Poster
in
Workshop: Actionable Interpretability
Why Do Metrics Think That? Towards Understanding Large Language Models as Machine Translation Evaluators
Runzhe Zhan · Xinyi Yang · Junchao Wu · Lidia Chao · Derek Wong
Recent advancements in large language models (LLMs) have shown their exceptional ability to assess MT quality, often outperforming traditional metrics. However, the black-box nature of these models poses challenges regarding their transparency and reliability. This paper pioneers the study of mechanism interpretability in LLM-based MT evaluation using open-source models to understand their internal decision-making. By utilizing open-source LLMs at different scales, we investigate their internal decision-making processes to understand performance and explain discrepancies with human judgment. Our analysis reveals that LLMs often exhibit overestimation errors in evaluation.
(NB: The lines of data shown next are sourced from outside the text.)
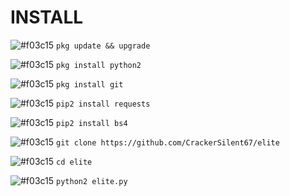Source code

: 
# INSTALL
![#f03c15](https://via.placeholder.com/15/f03c15/000000?text=+) `pkg update && upgrade`

![#f03c15](https://via.placeholder.com/15/f03c15/000000?text=+) `pkg install python2`

![#f03c15](https://via.placeholder.com/15/f03c15/000000?text=+) `pkg install git`

![#f03c15](https://via.placeholder.com/15/f03c15/000000?text=+) `pip2 install requests`

![#f03c15](https://via.placeholder.com/15/f03c15/000000?text=+) `pip2 install bs4`

![#f03c15](https://via.placeholder.com/15/f03c15/000000?text=+) `git clone https://github.com/CrackerSilent67/elite`

![#f03c15](https://via.placeholder.com/15/f03c15/000000?text=+) `cd elite`

![#f03c15](https://via.placeholder.com/15/f03c15/000000?text=+) `python2 elite.py`
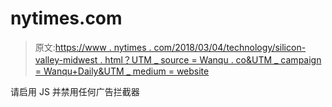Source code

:# nytimes.com

> 原文:[https://www . nytimes . com/2018/03/04/technology/silicon-valley-midwest . html？UTM _ source = Wanqu . co&UTM _ campaign = Wanqu+Daily&UTM _ medium = website](https://www.nytimes.com/2018/03/04/technology/silicon-valley-midwest.html?utm_source=wanqu.co&utm_campaign=Wanqu+Daily&utm_medium=website)

请启用 JS 并禁用任何广告拦截器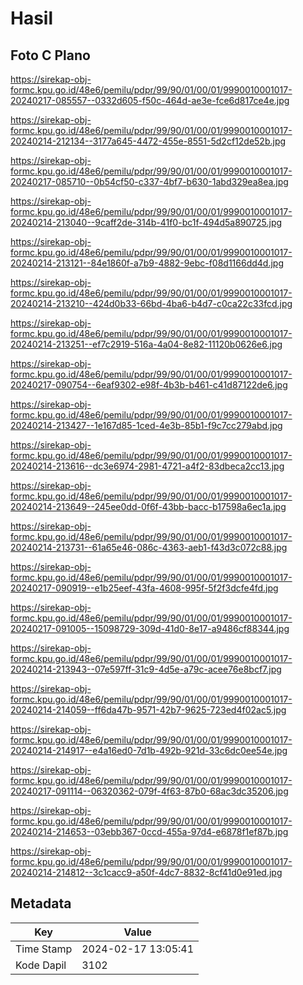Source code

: # Hasil

## Foto C Plano

https://sirekap-obj-formc.kpu.go.id/48e6/pemilu/pdpr/99/90/01/00/01/9990010001017-20240217-085557--0332d605-f50c-464d-ae3e-fce6d817ce4e.jpg

https://sirekap-obj-formc.kpu.go.id/48e6/pemilu/pdpr/99/90/01/00/01/9990010001017-20240214-212134--3177a645-4472-455e-8551-5d2cf12de52b.jpg

https://sirekap-obj-formc.kpu.go.id/48e6/pemilu/pdpr/99/90/01/00/01/9990010001017-20240217-085710--0b54cf50-c337-4bf7-b630-1abd329ea8ea.jpg

https://sirekap-obj-formc.kpu.go.id/48e6/pemilu/pdpr/99/90/01/00/01/9990010001017-20240214-213040--9caff2de-314b-41f0-bc1f-494d5a890725.jpg

https://sirekap-obj-formc.kpu.go.id/48e6/pemilu/pdpr/99/90/01/00/01/9990010001017-20240214-213121--84e1860f-a7b9-4882-9ebc-f08d1166dd4d.jpg

https://sirekap-obj-formc.kpu.go.id/48e6/pemilu/pdpr/99/90/01/00/01/9990010001017-20240214-213210--424d0b33-66bd-4ba6-b4d7-c0ca22c33fcd.jpg

https://sirekap-obj-formc.kpu.go.id/48e6/pemilu/pdpr/99/90/01/00/01/9990010001017-20240214-213251--ef7c2919-516a-4a04-8e82-11120b0626e6.jpg

https://sirekap-obj-formc.kpu.go.id/48e6/pemilu/pdpr/99/90/01/00/01/9990010001017-20240217-090754--6eaf9302-e98f-4b3b-b461-c41d87122de6.jpg

https://sirekap-obj-formc.kpu.go.id/48e6/pemilu/pdpr/99/90/01/00/01/9990010001017-20240214-213427--1e167d85-1ced-4e3b-85b1-f9c7cc279abd.jpg

https://sirekap-obj-formc.kpu.go.id/48e6/pemilu/pdpr/99/90/01/00/01/9990010001017-20240214-213616--dc3e6974-2981-4721-a4f2-83dbeca2cc13.jpg

https://sirekap-obj-formc.kpu.go.id/48e6/pemilu/pdpr/99/90/01/00/01/9990010001017-20240214-213649--245ee0dd-0f6f-43bb-bacc-b17598a6ec1a.jpg

https://sirekap-obj-formc.kpu.go.id/48e6/pemilu/pdpr/99/90/01/00/01/9990010001017-20240214-213731--61a65e46-086c-4363-aeb1-f43d3c072c88.jpg

https://sirekap-obj-formc.kpu.go.id/48e6/pemilu/pdpr/99/90/01/00/01/9990010001017-20240217-090919--e1b25eef-43fa-4608-995f-5f2f3dcfe4fd.jpg

https://sirekap-obj-formc.kpu.go.id/48e6/pemilu/pdpr/99/90/01/00/01/9990010001017-20240217-091005--15098729-309d-41d0-8e17-a9486cf88344.jpg

https://sirekap-obj-formc.kpu.go.id/48e6/pemilu/pdpr/99/90/01/00/01/9990010001017-20240214-213943--07e597ff-31c9-4d5e-a79c-acee76e8bcf7.jpg

https://sirekap-obj-formc.kpu.go.id/48e6/pemilu/pdpr/99/90/01/00/01/9990010001017-20240214-214059--ff6da47b-9571-42b7-9625-723ed4f02ac5.jpg

https://sirekap-obj-formc.kpu.go.id/48e6/pemilu/pdpr/99/90/01/00/01/9990010001017-20240214-214917--e4a16ed0-7d1b-492b-921d-33c6dc0ee54e.jpg

https://sirekap-obj-formc.kpu.go.id/48e6/pemilu/pdpr/99/90/01/00/01/9990010001017-20240217-091114--06320362-079f-4f63-87b0-68ac3dc35206.jpg

https://sirekap-obj-formc.kpu.go.id/48e6/pemilu/pdpr/99/90/01/00/01/9990010001017-20240214-214653--03ebb367-0ccd-455a-97d4-e6878f1ef87b.jpg

https://sirekap-obj-formc.kpu.go.id/48e6/pemilu/pdpr/99/90/01/00/01/9990010001017-20240214-214812--3c1cacc9-a50f-4dc7-8832-8cf41d0e91ed.jpg


## Metadata

| Key        | Value               |
| ---------- | ------------------- |
| Time Stamp | 2024-02-17 13:05:41 |
| Kode Dapil | 3102                |



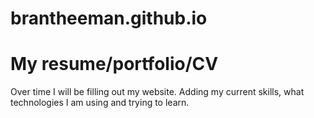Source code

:# brantheeman.github.io
# My resume/portfolio/CV

<p>Over time I will be filling out my website. Adding my current skills, what technologies I am using and trying to learn.

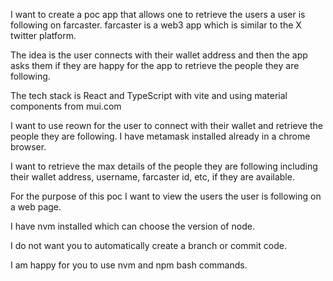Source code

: 
I want to create a poc app that allows one to retrieve the users a user is following on farcaster.  farcaster is a web3 app which is similar to the X twitter platform.

The idea is the user connects with their wallet address and then the app asks them if they are happy for the app to retrieve the people they are following.

The tech stack is React and TypeScript with vite and using material components from mui.com

I want to use reown for the user to connect with their wallet and retrieve the people they are following.  I have metamask installed already in a chrome browser.

I want to retrieve the max details of the people they are following including their wallet address, username, farcaster id, etc, if they are available.

For the purpose of this poc I want to view the users the user is following on a web page.

I have nvm installed which can choose the version of node.

I do not want you to automatically create a branch or commit code.

I am happy for you to use nvm and npm bash commands.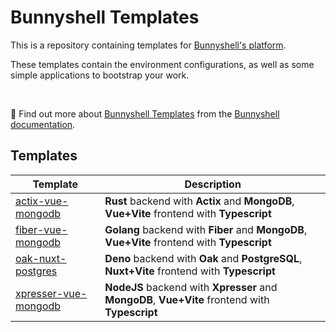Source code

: # Bunnyshell Templates

This is a repository containing templates for [Bunnyshell's platform](https://www.bunnyshell.com/).

These templates contain the environment configurations, as well as some simple applications to bootstrap your work.

&nbsp;

📖 Find out more about [Bunnyshell Templates](https://documentation.bunnyshell.com/docs/templates-what-are-templates)
from the [Bunnyshell documentation](https://documentation.bunnyshell.com/).

## Templates

| Template                                                                     | Description                                                                                     |
|------------------------------------------------------------------------------|-------------------------------------------------------------------------------------------------|
| [actix-vue-mongodb](./.bunnyshell/templates/actix-vue-mongo/README.md)       | **Rust** backend with **Actix** and **MongoDB**, **Vue+Vite** frontend with **Typescript**      |
| [fiber-vue-mongodb](./.bunnyshell/templates/fiber-vue-mongo/README.md)       | **Golang** backend with **Fiber** and **MongoDB**, **Vue+Vite** frontend with **Typescript**    |
| [oak-nuxt-postgres](./.bunnyshell/templates/oak-nuxt-postgres/README.md)     | **Deno** backend with **Oak** and **PostgreSQL**, **Nuxt+Vite** frontend with **Typescript**    |
| [xpresser-vue-mongodb](./.bunnyshell/templates/xpresser-vue-mongo/README.md) | **NodeJS** backend with **Xpresser** and **MongoDB**, **Vue+Vite** frontend with **Typescript** |
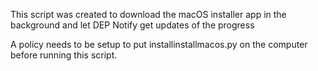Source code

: This script was created to download the macOS installer app in the background and let DEP Notify get updates of the progress

A policy needs to be setup to put installinstallmacos.py on the computer before running this script.
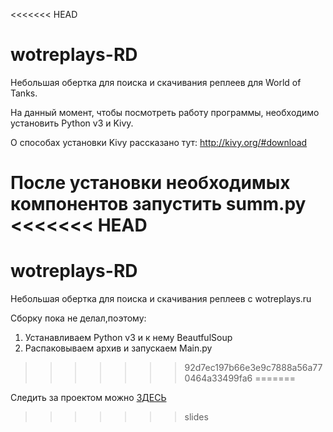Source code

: <<<<<<< HEAD
# wotreplays-RD
Небольшая обертка для поиска и скачивания реплеев для World of Tanks. 

На данный момент, чтобы посмотреть работу программы, необходимо
установить Python v3 и   Kivy.

О способах установки Kivy рассказано тут:
http://kivy.org/#download

После установки необходимых   компонентов запустить summ.py
<<<<<<< HEAD
=======
wotreplays-RD
==============

Небольшая обертка для поиска и скачивания реплеев c wotreplays.ru

Сборку пока не делал,поэтому:
  1. Устанавливаем Python v3 и к нему BeautfulSoup
  2. Распаковываем архив и запускаем Main.py
>>>>>>> 92d7ec197b66e3e9c7888a56a770464a33499fa6
=======

Следить за проектом можно [ЗДЕСЬ](http://vk.com/ololocode)
>>>>>>> slides
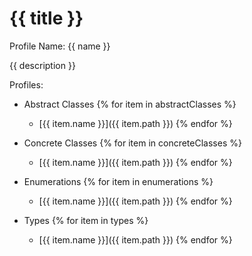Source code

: # {{ title }}

Profile Name: {{ name }}

{{ description }}

Profiles:

- Abstract Classes
    {% for item in abstractClasses %}
    - [{{ item.name }}]({{ item.path }})
    {% endfor %}

- Concrete Classes
    {% for item in concreteClasses %}
    - [{{ item.name }}]({{ item.path }})
    {% endfor %}

- Enumerations
    {% for item in enumerations %}
    - [{{ item.name }}]({{ item.path }})
    {% endfor %}

- Types
    {% for item in types %}
    - [{{ item.name }}]({{ item.path }})
    {% endfor %}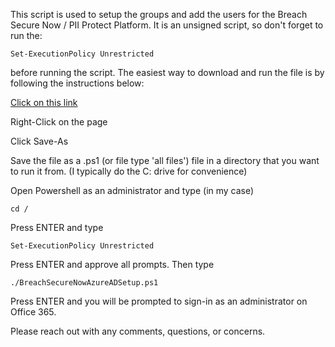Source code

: This script is used to setup the groups and add the users for the Breach Secure Now / PII Protect Platform. It is an unsigned script, so don't forget to run the:
    
    Set-ExecutionPolicy Unrestricted

before running the script. The easiest way to download and run the file is by following the instructions below:


<a href="https://raw.githubusercontent.com/MFisher14/ITProductivity/main/PowerShell%20Scripts/Breach%20Secure%20Now%20and%20PII%20Protect%20Setup%20Scripts/BreachSecureNowAzureADSetup.ps1">Click on this link</a>

Right-Click on the page

Click Save-As

Save the file as a .ps1 (or file type 'all files') file in a directory that you want to run it from. (I typically do the C: drive for convenience)

Open Powershell as an administrator and type (in my case) 

    cd /
    
Press ENTER and type 

    Set-ExecutionPolicy Unrestricted
    
Press ENTER and approve all prompts. Then type

    ./BreachSecureNowAzureADSetup.ps1

Press ENTER and you will be prompted to sign-in as an administrator on Office 365.

Please reach out with any comments, questions, or concerns.
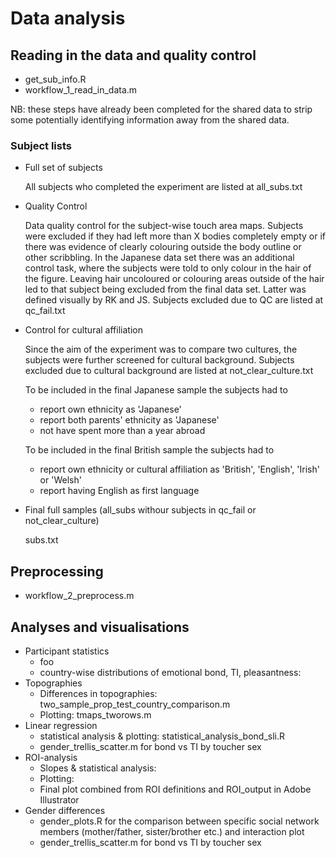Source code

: # Data analysis 

## Reading in the data and quality control

* get\_sub\_info.R
* workflow\_1\_read\_in\_data.m

NB: these steps have already been completed for the shared data to strip some potentially identifying information away from the shared data.

### Subject lists 
* Full set of subjects 

  All subjects who completed the experiment are listed at all\_subs.txt  

* Quality Control
  
  Data quality control for the subject-wise touch area maps. Subjects were excluded if they had left more than X bodies completely empty or if there was evidence of clearly colouring outside the body outline or other scribbling. In the Japanese data set there was an additional control task, where the subjects were told to only colour in the hair of the figure. Leaving hair uncoloured or colouring areas outside of the hair led to that subject being excluded from the final data set. Latter was defined visually by RK and JS. Subjects excluded due to QC are listed at qc\_fail.txt 

* Control for cultural affiliation

  Since the aim of the experiment was to compare two cultures, the subjects were further screened for cultural background. Subjects excluded due to cultural background are listed at not\_clear\_culture.txt

  To be included in the final Japanese sample the subjects had to 
    * report own ethnicity as 'Japanese'
    * report both parents' ethnicity as 'Japanese'
    * not have spent more than a year abroad 

  To be included in the final British sample the subjects had to 
    * report own ethnicity or cultural affiliation as 'British', 'English', 'Irish' or 'Welsh'
    * report having English as first language

* Final full samples (all_subs withour subjects in qc\_fail or not\_clear\_culture)

    subs.txt

## Preprocessing

* workflow\_2\_preprocess.m

## Analyses and visualisations

* Participant statistics
  - foo
  - country-wise distributions of emotional bond, TI, pleasantness:
* Topographies
  - Differences in topographies: two\_sample\_prop\_test\_country\_comparison.m 
  - Plotting: tmaps\_tworows.m
* Linear regression
  - statistical analysis & plotting: statistical_analysis_bond_sli.R
  - gender\_trellis\_scatter.m for bond vs TI by toucher sex 
* ROI-analysis
  - Slopes & statistical analysis:
  - Plotting:
  - Final plot combined from ROI definitions and ROI_output in Adobe Illustrator
* Gender differences
  - gender\_plots.R for the comparison between specific social network members (mother/father, sister/brother etc.) and interaction plot
  - gender\_trellis_scatter.m for bond vs TI by toucher sex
We identify key internal layers influencing these judgments and the crucial role of In-Context Learning (ICL). Based on these insights, we propose two solutions: sparse MQM alignment and error-free ICL demonstration. Experiments on an underperforming Llama-3.1-8B model show these methods effectively mitigate overestimation and improve performance by up to 4 points. Our work offers valuable insights into LLM internal mechanisms for MT evaluation, contributing to the development of trustworthy LLM-based metrics.